Task to carry out: In the entries below, filter for the word "ASCII" and copy every matching line.

Data for analysis:
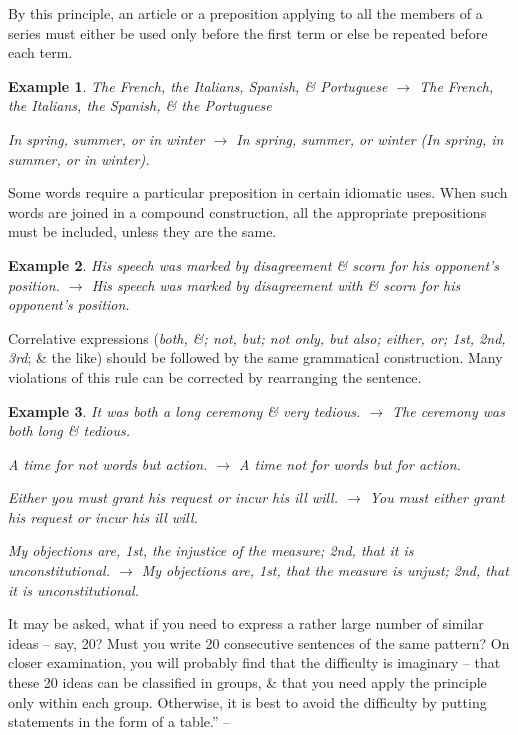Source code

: \documentclass{article}
\newtheorem{example}{Example}
\begin{document}
By this principle, an article or a preposition applying to all the members of a series must either be used only before the first term or else be repeated before each term.
\begin{example}
	The French, the Italians, Spanish, \& Portuguese $\to$ The French, the Italians, the Spanish, \& the Portuguese
	
	In spring, summer, or in winter $\to$ In spring, summer, or winter (In spring, in summer, or in winter).
\end{example}
Some words require a particular preposition in certain idiomatic uses. When such words are joined in a compound construction, all the appropriate prepositions must be included, unless they are the same.
\begin{example}
	His speech was marked by disagreement \& scorn for his opponent's position. $\to$ His speech was marked by disagreement with \& scorn for his opponent's position.
\end{example}
Correlative expressions ({\it both, \&; not, but; not only, but also; either, or; 1st, 2nd, 3rd}; \& the like) should be followed by the same grammatical construction. Many violations of this rule can be corrected by rearranging the sentence.
\begin{example}
	It was both a long ceremony \& very tedious. $\to$ The ceremony was both long \& tedious.
	
	A time for not words but action. $\to$ A time not for words but for action.
	
	Either you must grant his request or incur his ill will. $\to$ You must either grant his request or incur his ill will.
	
	My objections are, 1st, the injustice of the measure; 2nd, that it is unconstitutional. $\to$ My objections are, 1st, that the measure is unjust; 2nd, that it is unconstitutional.
\end{example}
It may be asked, what if you need to express a rather large number of similar ideas -- say, 20? Must you write 20 consecutive sentences of the same pattern? On closer examination, you will probably find that the difficulty is imaginary -- that these 20 ideas can be classified in groups, \& that you need apply the principle only within each group. Otherwise, it is best to avoid the difficulty by putting statements in the form of a table.'' -- \cite[pp. 41--42]{Strunk_White_element_style}

\end{document}
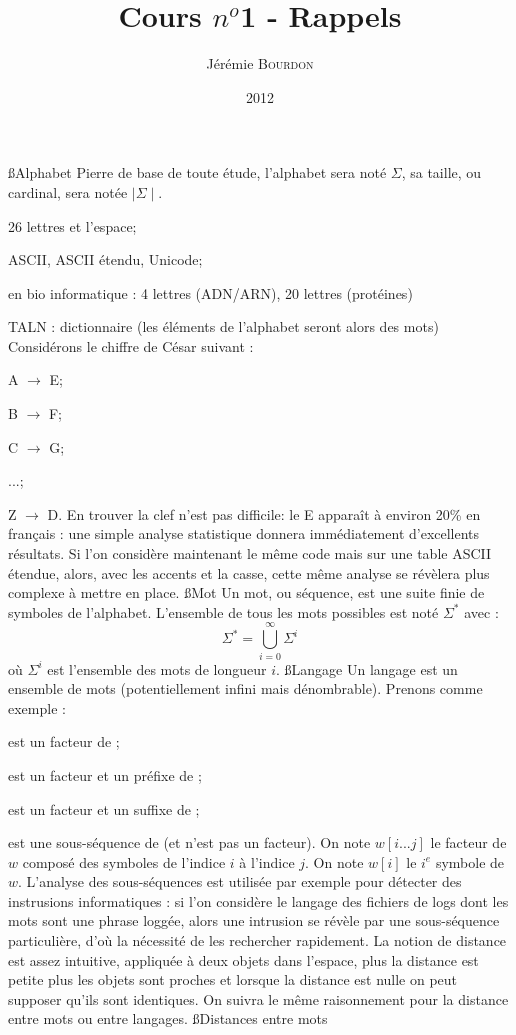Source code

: \documentclass[a4paper,11pt]{article}
\begin{document}
\title{Cours $n^o$1 - Rappels}
\author{Jérémie \textsc{Bourdon}}
\date{2012}
\maketitle
{}
 \ss{Alphabet}
  \p Pierre de base de toute étude, l'alphabet sera noté $\Sigma$, sa
  taille, ou cardinal, sera notée $\mid\Sigma\mid$.
  \bi
   \item 26 lettres et l'espace;
   \item ASCII, ASCII étendu, Unicode;
   \item en bio informatique : 4 lettres (ADN/ARN), 20 lettres (protéines)
   \item TALN : dictionnaire (les éléments de l'alphabet seront alors des mots)
  \ei
  \p Considérons le chiffre de César suivant :\\
  \bi
   \item A $\rightarrow$ E;
   \item B $\rightarrow$ F;
   \item C $\rightarrow$ G;
   \item ...;
   \item Z $\rightarrow$ D.
  \ei
  \p En trouver la clef n'est pas difficile: le E apparaît à environ 20\%{} en
  français : une simple analyse statistique donnera immédiatement
  d'excellents résultats. Si l'on considère maintenant le même code mais sur une
  table ASCII étendue, alors, avec les accents et la casse, cette même analyse se
  révèlera plus complexe à mettre en place.
 \ss{Mot}
 \p Un mot, ou séquence, est une suite finie de symboles de l'alphabet. L'ensemble
 de tous les mots possibles est noté $\Sigma^*$ avec :
 \[
 \Sigma^* = \bigcup^{\infty}_{i = 0} \Sigma^i
 \]
 où $\Sigma^i$ est l'ensemble des mots de longueur $i$.
 \ss{Langage}
 \p Un langage est un ensemble de mots (potentiellement infini mais dénombrable).
 \p Prenons comme exemple  :\\
 \bi
  \item {} est un facteur de ;
  \item {} est un facteur et un préfixe de ;
  \item {} est un facteur et un suffixe de ;
  \item {} est une sous-séquence de  (et n'est pas un facteur).
 \ei
 \p On note $w[i...j]$ le facteur de $w$ composé des symboles de l'indice $i$ à
 l'indice $j$. On note $w[i]$ le $i^{e}$ symbole de $w$.
 \p L'analyse des sous-séquences est utilisée par exemple pour détecter des
 instrusions informatiques : si l'on considère le langage des fichiers de logs
 dont les mots sont une phrase loggée, alors une intrusion se révèle par une
 sous-séquence particulière, d'où la nécessité de les rechercher rapidement.
 La notion de distance est assez intuitive, appliquée à deux objets
 dans l'espace, plus la distance est petite plus les objets sont
 proches et lorsque la distance est nulle on peut supposer qu'ils sont
 identiques. On suivra le même raisonnement pour la distance entre
 mots ou entre langages.
 \ss{Distances entre mots}
\end{document}
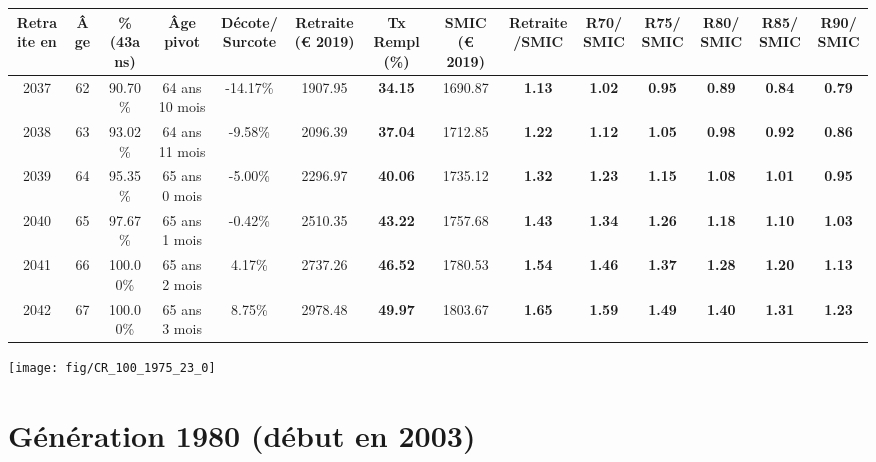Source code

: \begin{adjustbox}{max width=\textwidth} 
\begin{tabular}[htb]{|c|c||c|c|c||c|c||c|c||c|c|c|c|c|} 
\hline 
 Retraite en &  Âge &  \%(43ans) &  Âge pivot &  Décote/Surcote &  Retraite (\euro{} 2019) &  Tx Rempl(\%) &  SMIC (\euro{} 2019) &  Retraite/SMIC &  R70/SMIC &  R75/SMIC &  R80/SMIC &  R85/SMIC &  R90/SMIC \\ 
\hline \hline 
 2037 &  62 &  90.70\% &  64 ans 10 mois &  -14.17\% &  1907.95 &  {\bf 34.15} &  1690.87 &  {\bf 1.13} &  {\bf 1.02} &  {\bf {\color{red} 0.95}} &  {\bf {\color{red} 0.89}} &  {\bf {\color{red} 0.84}} &  {\bf {\color{red} 0.79}} \\ 
\hline 
 2038 &  63 &  93.02\% &  64 ans 11 mois &  -9.58\% &  2096.39 &  {\bf 37.04} &  1712.85 &  {\bf 1.22} &  {\bf 1.12} &  {\bf 1.05} &  {\bf {\color{red} 0.98}} &  {\bf {\color{red} 0.92}} &  {\bf {\color{red} 0.86}} \\ 
\hline 
 2039 &  64 &  95.35\% &  65 ans 0 mois &  -5.00\% &  2296.97 &  {\bf 40.06} &  1735.12 &  {\bf 1.32} &  {\bf 1.23} &  {\bf 1.15} &  {\bf 1.08} &  {\bf 1.01} &  {\bf {\color{red} 0.95}} \\ 
\hline 
 2040 &  65 &  97.67\% &  65 ans 1 mois &  -0.42\% &  2510.35 &  {\bf 43.22} &  1757.68 &  {\bf 1.43} &  {\bf 1.34} &  {\bf 1.26} &  {\bf 1.18} &  {\bf 1.10} &  {\bf 1.03} \\ 
\hline 
 2041 &  66 &  100.00\% &  65 ans 2 mois &  4.17\% &  2737.26 &  {\bf 46.52} &  1780.53 &  {\bf 1.54} &  {\bf 1.46} &  {\bf 1.37} &  {\bf 1.28} &  {\bf 1.20} &  {\bf 1.13} \\ 
\hline 
 2042 &  67 &  100.00\% &  65 ans 3 mois &  8.75\% &  2978.48 &  {\bf 49.97} &  1803.67 &  {\bf 1.65} &  {\bf 1.59} &  {\bf 1.49} &  {\bf 1.40} &  {\bf 1.31} &  {\bf 1.23} \\ 
\hline 
\hline 
\end{tabular} 
\end{adjustbox} 
 
 \vspace{0.1cm} 

 {\hspace{-2.2cm}\texttt{[image: fig/CR\_100\_1975\_23\_0]}} 

\newpage 
 
\section{Génération 1980 (début en 2003)\label{CR_100_1980_23_0}}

Task solution:
   \item ASCII, ASCII étendu, Unicode;
  table ASCII étendue, alors, avec les accents et la casse, cette même analyse se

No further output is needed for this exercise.